## Task statement
Within the data, how many lines hold the word "onAdLoaded"? Answer with nothing but the number.

## Input
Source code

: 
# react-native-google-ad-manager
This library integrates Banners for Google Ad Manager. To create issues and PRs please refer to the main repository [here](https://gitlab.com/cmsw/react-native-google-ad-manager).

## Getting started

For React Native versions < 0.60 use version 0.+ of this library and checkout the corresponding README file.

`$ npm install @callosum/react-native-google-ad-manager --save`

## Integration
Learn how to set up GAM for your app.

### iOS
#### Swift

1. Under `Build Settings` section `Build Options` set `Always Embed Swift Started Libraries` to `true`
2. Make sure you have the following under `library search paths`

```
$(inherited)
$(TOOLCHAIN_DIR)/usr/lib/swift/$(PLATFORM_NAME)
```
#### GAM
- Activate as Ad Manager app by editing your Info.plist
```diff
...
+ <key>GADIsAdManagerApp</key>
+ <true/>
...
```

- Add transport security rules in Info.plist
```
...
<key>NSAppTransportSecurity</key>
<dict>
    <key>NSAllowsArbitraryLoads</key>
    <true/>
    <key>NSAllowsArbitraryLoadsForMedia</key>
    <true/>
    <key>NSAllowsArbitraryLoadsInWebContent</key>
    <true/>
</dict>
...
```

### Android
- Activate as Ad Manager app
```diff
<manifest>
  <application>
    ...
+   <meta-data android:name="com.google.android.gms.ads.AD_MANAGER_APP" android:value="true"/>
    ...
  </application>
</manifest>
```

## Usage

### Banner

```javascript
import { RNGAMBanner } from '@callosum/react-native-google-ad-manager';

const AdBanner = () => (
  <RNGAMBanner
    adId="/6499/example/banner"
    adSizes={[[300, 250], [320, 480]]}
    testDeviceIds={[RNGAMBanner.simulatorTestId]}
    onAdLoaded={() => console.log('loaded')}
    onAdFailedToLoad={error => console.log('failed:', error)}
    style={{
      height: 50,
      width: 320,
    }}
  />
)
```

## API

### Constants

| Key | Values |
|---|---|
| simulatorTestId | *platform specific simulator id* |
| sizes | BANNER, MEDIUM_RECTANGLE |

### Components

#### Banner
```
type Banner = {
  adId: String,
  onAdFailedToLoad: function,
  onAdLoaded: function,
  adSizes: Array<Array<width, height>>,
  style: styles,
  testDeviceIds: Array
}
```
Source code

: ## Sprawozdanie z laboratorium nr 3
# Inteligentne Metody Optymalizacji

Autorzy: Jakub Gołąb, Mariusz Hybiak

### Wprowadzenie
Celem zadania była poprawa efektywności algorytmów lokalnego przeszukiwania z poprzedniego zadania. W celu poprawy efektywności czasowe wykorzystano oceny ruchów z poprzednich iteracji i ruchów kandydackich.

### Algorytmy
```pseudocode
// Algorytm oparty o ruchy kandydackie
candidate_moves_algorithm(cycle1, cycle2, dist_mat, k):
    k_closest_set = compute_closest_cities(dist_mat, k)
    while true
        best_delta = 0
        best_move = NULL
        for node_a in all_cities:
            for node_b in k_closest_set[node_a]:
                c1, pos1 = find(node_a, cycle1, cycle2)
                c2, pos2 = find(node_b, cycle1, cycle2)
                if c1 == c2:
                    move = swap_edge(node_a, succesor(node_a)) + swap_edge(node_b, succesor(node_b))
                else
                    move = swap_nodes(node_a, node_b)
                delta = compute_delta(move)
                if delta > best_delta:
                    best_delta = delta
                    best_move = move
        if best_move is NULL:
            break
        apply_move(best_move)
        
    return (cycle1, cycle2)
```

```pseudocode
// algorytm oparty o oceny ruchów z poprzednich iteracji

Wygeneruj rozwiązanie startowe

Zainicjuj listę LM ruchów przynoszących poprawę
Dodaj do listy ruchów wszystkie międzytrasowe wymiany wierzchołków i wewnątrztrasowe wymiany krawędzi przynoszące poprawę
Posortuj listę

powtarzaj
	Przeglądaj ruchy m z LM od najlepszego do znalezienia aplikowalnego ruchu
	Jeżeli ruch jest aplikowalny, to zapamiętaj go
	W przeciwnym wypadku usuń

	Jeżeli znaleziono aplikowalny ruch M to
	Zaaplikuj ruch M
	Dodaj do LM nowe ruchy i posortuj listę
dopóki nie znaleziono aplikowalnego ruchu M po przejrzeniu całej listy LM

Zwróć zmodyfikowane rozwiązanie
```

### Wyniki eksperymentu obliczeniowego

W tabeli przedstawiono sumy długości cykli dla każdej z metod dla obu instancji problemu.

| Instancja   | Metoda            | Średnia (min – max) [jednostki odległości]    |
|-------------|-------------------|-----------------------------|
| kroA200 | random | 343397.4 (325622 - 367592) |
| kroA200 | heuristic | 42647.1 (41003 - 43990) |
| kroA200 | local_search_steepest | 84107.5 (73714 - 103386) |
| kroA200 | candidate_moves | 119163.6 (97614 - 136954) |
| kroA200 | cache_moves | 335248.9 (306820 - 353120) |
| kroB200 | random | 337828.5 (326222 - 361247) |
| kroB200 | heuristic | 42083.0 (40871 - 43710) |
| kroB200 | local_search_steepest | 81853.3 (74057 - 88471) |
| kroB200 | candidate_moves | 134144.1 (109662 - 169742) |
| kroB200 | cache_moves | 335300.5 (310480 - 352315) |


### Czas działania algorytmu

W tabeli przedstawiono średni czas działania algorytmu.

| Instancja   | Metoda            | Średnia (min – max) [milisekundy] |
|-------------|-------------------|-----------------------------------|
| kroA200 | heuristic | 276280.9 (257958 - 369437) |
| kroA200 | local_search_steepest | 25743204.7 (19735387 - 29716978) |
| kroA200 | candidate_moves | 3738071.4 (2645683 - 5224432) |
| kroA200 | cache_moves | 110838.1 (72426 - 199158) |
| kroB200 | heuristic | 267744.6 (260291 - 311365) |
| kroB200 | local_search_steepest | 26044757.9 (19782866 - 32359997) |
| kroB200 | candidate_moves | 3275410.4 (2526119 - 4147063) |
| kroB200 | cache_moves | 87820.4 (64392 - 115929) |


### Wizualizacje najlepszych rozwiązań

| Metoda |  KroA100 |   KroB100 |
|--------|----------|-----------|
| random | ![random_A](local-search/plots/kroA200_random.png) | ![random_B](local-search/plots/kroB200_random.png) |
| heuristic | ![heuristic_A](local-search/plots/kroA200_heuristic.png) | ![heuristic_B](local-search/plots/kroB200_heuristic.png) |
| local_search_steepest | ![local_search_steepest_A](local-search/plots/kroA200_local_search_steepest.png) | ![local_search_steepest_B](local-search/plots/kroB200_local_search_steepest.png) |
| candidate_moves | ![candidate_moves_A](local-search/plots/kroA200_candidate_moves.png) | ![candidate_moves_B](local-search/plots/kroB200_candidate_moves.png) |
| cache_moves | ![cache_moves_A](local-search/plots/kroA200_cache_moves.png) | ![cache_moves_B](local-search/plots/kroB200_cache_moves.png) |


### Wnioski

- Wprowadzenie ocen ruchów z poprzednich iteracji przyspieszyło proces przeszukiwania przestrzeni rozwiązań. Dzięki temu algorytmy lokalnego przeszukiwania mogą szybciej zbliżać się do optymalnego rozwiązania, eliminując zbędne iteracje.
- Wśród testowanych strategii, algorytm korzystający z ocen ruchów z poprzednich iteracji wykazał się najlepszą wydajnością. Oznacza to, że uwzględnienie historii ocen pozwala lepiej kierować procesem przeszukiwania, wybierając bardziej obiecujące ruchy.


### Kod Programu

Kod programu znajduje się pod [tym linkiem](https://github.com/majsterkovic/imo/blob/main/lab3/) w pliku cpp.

## Reply
2